Et c'est un des rôles de la critique aussi cela, tu vas écouter un album qui t'attire et tu l'aimes et ensuite tu vas confirmer. Mais cela peut être le biais de confirmation ? En masse.

Tu fais l'inverse ? Tes propres schèmes, préjugés ou autres jouent. Et c'est possible aussi que ce texte amène des gens à l'album, il n'y a pas qu'une démarche possible.
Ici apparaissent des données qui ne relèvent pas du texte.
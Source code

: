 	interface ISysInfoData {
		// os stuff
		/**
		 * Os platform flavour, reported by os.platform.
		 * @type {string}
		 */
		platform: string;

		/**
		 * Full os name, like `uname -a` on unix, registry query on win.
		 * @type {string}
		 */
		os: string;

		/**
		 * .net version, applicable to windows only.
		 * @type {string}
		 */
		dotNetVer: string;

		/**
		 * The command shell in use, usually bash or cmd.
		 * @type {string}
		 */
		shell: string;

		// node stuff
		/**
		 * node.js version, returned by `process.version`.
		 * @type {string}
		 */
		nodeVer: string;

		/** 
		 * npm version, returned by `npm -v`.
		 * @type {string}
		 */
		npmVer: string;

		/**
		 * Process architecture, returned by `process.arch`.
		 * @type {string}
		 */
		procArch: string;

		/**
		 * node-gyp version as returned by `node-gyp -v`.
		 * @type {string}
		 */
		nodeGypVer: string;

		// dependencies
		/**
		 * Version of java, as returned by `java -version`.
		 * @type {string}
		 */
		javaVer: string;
Même pour Alain Brunet, je peux lire un texte, il ne me donne pas forcément envie d'aller écouté l'album , pour une chronique donnée mais d'autres te donnent envie d'aller écouter l'album. Tu retournes à son texte mais musicalement c'est exactement cela ou pas mal cela, sa description est pas mal, pas mal juste. C'est descriptif alors ce peut être insuffisant pour te donner envie. Il peut apprécier aussi mais pour le savoir, il faut que tu l'écoutes à ton tour. À la radio ou à la télévision ? Il y a des courts extraits. Non mais avec Alain tu apprends ou révise un vocabulaire et pour certains mots, il a sa propre définition , peut-être pas unique à lui quand même mais pas la même que la majorité. Alors il faut savoir lire entre les lignes. Ou comprendre son point même si on emploierait un autre terme.